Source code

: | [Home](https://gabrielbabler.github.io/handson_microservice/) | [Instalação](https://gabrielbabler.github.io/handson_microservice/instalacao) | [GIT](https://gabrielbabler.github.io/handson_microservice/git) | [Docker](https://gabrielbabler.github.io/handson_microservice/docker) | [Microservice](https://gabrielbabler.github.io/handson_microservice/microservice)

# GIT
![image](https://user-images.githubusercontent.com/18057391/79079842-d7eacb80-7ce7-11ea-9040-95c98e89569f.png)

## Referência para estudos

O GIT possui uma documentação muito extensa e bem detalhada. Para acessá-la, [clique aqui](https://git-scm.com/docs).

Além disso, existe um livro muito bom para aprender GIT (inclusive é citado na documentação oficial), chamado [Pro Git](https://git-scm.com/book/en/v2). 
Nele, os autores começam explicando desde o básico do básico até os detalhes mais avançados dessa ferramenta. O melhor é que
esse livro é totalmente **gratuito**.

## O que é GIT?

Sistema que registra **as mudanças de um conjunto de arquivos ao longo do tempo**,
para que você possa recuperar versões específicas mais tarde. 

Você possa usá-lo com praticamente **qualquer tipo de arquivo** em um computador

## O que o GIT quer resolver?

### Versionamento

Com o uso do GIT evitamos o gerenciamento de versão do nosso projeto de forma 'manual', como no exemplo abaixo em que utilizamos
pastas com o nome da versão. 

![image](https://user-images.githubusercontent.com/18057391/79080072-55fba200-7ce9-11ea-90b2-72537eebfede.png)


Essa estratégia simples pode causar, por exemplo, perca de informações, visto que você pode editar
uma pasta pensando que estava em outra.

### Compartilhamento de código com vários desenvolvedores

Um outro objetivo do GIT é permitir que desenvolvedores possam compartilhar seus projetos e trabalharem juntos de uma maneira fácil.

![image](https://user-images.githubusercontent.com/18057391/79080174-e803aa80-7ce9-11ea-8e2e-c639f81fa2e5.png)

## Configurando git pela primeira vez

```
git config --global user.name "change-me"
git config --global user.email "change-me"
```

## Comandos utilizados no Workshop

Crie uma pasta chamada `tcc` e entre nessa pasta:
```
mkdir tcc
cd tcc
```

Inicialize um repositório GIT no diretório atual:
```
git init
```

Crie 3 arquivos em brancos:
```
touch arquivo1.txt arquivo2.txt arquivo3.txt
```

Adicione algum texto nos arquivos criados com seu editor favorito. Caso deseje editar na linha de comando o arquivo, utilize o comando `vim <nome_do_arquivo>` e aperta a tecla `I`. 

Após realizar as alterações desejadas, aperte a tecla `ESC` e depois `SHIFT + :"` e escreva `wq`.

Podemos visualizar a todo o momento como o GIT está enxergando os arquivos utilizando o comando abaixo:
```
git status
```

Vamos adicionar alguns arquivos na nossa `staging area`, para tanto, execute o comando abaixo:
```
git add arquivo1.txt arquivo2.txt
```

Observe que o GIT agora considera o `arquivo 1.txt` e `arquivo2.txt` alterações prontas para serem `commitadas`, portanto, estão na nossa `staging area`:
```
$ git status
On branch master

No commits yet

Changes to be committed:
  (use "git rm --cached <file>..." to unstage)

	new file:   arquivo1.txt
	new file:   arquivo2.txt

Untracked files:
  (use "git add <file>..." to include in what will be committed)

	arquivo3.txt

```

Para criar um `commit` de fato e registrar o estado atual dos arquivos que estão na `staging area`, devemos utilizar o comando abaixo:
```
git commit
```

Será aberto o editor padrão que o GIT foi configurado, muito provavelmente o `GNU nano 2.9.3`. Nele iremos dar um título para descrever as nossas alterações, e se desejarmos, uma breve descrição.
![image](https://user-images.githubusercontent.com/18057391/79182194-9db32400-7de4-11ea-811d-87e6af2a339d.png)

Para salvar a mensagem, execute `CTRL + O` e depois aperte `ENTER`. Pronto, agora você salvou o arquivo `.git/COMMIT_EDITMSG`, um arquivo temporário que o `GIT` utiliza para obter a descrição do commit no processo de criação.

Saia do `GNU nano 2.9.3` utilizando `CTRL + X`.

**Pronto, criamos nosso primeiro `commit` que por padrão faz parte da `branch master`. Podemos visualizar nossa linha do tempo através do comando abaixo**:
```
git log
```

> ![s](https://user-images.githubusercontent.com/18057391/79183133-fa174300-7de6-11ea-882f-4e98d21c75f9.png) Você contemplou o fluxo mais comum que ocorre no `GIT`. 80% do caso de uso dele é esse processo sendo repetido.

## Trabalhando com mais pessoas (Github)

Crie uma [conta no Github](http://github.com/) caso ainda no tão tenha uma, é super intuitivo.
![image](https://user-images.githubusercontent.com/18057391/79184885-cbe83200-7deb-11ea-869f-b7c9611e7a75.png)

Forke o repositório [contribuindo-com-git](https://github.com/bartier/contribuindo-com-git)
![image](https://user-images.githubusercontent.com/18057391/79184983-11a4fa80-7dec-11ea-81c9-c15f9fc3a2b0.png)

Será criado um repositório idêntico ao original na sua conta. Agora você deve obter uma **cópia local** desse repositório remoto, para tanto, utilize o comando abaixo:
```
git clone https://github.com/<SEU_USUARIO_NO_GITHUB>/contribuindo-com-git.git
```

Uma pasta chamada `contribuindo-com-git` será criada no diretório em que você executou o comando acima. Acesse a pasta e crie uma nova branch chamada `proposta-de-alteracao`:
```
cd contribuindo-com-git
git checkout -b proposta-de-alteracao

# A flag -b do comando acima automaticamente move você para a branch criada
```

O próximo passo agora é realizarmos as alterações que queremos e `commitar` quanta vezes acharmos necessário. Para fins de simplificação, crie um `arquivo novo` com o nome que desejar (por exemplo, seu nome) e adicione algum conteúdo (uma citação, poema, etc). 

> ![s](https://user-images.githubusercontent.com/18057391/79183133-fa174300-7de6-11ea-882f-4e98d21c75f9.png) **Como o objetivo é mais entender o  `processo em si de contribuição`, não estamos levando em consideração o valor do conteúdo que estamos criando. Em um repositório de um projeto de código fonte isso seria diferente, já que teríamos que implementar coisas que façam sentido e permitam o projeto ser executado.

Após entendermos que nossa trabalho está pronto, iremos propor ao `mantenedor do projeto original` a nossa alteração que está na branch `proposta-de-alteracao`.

—————

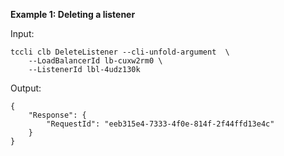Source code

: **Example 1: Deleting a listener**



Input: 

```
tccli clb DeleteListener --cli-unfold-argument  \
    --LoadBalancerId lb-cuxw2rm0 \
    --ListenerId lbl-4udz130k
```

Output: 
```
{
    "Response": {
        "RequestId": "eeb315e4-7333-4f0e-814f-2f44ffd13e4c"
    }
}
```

—————

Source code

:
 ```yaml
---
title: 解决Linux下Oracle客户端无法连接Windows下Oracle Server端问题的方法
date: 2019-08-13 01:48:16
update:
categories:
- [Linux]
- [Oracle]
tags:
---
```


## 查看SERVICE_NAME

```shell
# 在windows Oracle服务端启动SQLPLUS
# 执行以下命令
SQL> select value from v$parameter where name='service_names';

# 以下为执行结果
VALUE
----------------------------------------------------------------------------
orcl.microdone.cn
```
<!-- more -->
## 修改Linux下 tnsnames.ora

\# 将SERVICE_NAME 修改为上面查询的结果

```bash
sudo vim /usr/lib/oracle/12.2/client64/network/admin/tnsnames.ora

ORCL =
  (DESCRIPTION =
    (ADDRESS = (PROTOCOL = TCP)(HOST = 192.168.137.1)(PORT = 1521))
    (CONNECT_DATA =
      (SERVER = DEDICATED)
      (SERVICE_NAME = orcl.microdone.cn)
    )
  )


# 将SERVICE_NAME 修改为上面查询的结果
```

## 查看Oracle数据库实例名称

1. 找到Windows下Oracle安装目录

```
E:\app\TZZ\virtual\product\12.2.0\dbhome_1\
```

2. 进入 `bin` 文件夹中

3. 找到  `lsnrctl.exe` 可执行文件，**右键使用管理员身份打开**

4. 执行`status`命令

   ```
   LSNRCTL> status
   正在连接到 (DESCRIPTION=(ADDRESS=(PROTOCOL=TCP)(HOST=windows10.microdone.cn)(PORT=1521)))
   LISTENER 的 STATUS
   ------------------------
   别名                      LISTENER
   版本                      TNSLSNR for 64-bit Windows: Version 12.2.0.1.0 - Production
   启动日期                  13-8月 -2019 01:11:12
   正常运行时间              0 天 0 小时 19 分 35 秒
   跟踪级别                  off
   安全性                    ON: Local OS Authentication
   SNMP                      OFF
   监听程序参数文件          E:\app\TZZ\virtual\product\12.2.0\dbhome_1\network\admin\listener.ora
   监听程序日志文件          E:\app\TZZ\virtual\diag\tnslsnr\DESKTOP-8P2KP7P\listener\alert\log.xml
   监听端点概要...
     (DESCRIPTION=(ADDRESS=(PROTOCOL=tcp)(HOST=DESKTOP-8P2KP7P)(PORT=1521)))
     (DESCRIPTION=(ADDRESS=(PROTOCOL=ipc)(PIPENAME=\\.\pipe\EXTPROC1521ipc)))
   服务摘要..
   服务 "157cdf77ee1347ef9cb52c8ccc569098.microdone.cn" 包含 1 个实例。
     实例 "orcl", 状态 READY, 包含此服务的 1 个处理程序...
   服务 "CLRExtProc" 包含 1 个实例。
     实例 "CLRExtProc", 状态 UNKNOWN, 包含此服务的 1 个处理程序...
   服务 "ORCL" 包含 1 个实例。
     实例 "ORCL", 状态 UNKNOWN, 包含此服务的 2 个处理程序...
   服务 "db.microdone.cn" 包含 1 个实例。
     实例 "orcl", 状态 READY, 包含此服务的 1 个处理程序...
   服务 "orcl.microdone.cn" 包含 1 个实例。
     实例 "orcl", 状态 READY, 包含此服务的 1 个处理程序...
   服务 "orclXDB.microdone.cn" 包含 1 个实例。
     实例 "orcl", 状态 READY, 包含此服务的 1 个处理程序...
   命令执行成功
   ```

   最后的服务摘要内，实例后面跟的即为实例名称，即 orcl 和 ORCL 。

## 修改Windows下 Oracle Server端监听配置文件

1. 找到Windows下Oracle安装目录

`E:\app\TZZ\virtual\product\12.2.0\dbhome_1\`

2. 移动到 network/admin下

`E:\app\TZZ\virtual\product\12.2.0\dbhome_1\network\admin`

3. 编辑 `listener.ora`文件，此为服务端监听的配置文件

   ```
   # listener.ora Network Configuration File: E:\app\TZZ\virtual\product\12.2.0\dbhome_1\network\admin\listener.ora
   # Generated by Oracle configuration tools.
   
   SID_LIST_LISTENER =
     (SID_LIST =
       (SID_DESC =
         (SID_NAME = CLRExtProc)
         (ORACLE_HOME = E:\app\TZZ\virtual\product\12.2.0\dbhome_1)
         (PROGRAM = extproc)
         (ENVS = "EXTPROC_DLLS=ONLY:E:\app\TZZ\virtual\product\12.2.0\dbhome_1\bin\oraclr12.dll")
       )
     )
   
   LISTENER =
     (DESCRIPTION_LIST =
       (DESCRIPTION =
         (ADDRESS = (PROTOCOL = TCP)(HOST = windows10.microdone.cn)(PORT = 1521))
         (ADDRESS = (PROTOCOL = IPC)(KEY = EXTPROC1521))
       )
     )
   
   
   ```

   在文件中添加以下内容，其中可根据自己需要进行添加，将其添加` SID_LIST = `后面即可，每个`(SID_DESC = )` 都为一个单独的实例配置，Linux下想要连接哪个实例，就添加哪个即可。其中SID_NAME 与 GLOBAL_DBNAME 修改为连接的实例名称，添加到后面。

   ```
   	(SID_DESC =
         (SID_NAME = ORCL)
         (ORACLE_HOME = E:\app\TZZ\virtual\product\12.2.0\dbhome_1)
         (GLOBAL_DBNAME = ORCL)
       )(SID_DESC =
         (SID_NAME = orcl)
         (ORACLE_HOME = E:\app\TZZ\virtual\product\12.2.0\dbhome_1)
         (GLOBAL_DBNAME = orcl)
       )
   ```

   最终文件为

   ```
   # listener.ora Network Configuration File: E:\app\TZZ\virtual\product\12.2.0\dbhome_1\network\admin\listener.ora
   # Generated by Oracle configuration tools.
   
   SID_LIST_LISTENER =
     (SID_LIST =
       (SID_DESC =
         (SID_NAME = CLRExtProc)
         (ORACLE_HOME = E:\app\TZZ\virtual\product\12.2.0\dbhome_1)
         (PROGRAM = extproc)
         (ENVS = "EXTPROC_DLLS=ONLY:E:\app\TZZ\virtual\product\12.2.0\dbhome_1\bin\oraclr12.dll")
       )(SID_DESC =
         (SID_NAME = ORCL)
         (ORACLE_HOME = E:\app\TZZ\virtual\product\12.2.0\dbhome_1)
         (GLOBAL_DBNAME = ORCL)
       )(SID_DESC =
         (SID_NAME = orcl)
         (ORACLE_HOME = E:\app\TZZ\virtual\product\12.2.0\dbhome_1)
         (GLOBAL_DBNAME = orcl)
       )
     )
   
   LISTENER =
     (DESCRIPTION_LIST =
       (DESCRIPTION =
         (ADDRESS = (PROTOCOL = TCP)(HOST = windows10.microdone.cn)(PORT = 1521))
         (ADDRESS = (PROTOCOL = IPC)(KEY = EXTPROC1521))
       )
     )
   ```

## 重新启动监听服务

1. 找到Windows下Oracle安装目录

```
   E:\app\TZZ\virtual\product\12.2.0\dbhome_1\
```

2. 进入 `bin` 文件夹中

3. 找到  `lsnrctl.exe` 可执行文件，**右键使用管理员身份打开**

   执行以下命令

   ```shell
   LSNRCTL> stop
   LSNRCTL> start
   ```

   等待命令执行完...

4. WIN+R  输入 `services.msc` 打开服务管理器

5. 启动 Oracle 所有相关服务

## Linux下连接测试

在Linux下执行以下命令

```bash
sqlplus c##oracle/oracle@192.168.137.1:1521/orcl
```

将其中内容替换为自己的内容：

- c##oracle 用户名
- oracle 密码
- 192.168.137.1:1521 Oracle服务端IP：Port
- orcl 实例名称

—————

§ Exercise goal: Could you tally the lines of the listing above that contain the word "visualizar"? Give the number by itself.

§ Response area: 2